A primeira coisa que é muito interessante é o título. Mouhamed era chamado de Meu Remédio pelo porteiro. Mas, ao escrever esse texto, ele remedia todas as tristezas causadas pelo nome e que marcaram a sua vida. Todas as tristezas, todas as questões que ele teve com um nome complicado, difícil de pronunciar e, mais do que isso, claramente representante de uma cultura, são a base do texto, posto que o que não tem remédio, remediado está.
A obra autoral, primor do estilo chamado "escrita de si", pode soar simples, mas é sofisticada. Ele está sozinho no palco, mas contracena, não com pessoas, mas com o seu nome complicado e os episódios aí gerados. Com isso, conta e define todas as suas origens: a mãe, o pai, o tio, a irmã, os colégios, os amigos, e decide, sobretudo, que, apesar dessas dificuldades, vai ser ator. Aliás, ótimo.

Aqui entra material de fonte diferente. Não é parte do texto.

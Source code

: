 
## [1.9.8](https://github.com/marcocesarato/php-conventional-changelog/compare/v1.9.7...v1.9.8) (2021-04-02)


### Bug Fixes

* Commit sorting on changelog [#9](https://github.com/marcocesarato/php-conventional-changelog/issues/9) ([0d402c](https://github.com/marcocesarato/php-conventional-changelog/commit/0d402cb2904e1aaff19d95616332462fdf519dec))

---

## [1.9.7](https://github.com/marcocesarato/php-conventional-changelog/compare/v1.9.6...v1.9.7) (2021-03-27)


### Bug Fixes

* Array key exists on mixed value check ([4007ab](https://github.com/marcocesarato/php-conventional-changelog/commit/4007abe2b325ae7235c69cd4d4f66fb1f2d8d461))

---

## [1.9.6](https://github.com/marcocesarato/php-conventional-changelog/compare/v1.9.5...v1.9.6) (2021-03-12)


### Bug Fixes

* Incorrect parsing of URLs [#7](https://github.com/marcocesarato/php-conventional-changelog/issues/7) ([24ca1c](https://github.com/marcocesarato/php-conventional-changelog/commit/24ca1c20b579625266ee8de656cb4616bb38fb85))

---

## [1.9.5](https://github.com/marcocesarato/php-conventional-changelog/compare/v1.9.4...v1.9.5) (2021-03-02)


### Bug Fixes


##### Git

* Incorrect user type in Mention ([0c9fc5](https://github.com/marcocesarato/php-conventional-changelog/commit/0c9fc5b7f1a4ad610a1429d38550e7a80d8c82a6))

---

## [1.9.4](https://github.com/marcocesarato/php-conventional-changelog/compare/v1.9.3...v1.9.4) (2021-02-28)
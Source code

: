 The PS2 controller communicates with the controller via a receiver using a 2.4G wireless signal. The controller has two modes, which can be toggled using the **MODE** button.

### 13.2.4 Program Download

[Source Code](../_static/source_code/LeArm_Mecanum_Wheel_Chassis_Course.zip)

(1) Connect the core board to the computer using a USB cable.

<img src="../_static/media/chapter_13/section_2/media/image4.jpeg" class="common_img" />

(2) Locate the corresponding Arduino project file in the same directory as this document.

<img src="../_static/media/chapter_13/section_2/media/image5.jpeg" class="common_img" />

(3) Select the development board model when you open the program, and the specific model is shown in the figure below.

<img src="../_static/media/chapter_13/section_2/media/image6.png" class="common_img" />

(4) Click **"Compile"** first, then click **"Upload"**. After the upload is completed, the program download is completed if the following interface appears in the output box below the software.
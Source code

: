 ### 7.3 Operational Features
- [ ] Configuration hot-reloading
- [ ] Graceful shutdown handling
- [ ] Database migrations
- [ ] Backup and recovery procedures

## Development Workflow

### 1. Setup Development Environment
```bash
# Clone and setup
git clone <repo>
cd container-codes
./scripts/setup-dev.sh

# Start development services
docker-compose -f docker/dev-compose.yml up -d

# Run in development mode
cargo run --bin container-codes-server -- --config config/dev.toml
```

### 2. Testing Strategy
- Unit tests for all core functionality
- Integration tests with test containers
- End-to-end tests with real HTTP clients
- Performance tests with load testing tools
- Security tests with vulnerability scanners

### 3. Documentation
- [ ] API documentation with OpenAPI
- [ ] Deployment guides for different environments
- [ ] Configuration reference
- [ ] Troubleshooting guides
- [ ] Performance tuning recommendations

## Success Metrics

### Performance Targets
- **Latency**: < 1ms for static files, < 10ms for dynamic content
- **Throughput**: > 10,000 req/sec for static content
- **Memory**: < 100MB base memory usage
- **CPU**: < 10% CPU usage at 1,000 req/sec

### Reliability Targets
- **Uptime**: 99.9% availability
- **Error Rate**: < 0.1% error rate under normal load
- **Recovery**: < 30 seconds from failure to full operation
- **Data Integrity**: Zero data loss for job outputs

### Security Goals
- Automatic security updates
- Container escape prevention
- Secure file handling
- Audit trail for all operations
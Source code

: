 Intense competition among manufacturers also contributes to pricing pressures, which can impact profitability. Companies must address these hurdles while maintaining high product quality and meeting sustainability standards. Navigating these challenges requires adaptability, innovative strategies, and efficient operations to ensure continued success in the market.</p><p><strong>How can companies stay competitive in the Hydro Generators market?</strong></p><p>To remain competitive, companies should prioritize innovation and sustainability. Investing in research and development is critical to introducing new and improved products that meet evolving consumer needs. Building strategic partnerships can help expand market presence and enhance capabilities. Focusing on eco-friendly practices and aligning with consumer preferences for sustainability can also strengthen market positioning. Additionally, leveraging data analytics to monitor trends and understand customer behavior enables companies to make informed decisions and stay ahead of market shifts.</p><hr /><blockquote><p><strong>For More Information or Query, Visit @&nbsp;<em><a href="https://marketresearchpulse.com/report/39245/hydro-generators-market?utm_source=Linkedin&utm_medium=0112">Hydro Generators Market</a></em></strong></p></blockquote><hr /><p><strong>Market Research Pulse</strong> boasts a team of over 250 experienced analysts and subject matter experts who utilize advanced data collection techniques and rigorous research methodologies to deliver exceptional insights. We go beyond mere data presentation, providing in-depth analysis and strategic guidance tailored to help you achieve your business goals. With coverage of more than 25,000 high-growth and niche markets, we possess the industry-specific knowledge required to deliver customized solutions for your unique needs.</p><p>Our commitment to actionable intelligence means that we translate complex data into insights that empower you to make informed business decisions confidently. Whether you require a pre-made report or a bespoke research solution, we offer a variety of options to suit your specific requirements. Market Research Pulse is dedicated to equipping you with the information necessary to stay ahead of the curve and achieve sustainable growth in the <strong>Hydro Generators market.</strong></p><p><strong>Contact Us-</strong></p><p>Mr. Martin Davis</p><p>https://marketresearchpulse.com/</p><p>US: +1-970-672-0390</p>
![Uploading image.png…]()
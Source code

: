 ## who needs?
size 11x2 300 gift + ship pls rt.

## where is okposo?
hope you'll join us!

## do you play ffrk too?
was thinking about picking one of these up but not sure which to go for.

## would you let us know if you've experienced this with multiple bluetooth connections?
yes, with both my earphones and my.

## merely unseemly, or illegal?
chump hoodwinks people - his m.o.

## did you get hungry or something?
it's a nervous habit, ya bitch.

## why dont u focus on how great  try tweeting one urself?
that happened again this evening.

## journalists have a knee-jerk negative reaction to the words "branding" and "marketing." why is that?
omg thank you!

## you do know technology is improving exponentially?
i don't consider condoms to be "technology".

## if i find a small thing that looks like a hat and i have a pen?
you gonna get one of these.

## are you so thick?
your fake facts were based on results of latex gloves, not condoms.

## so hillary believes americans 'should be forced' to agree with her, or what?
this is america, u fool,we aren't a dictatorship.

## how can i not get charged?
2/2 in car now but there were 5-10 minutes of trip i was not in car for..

A direção de João Fonseca capta o dilema do ator. O texto é leve e os gestos são coerentes com o que diz, uma reprodução do cotidiano. Com essa estrutura de texto, faz com que as pessoas se identifiquem com o drama, porque dificilmente alguém diz "eu adoro meu nome". Todo nome tem uma história, e uma história a se carregar. É essa história que as pessoas têm que carregar — a sua herança — e essa herança tem que ser transformada em legado. E que é contado com muita habilidade aqui.
SERVIÇO
MEU REMÉDIO
Teatro Vannucci (Rua Marquês de São Vicente, 52 - 3º piso) | Até 27/4, sábado (20h) e domingo (19h) | R$ 120 e R$ 60 (meia)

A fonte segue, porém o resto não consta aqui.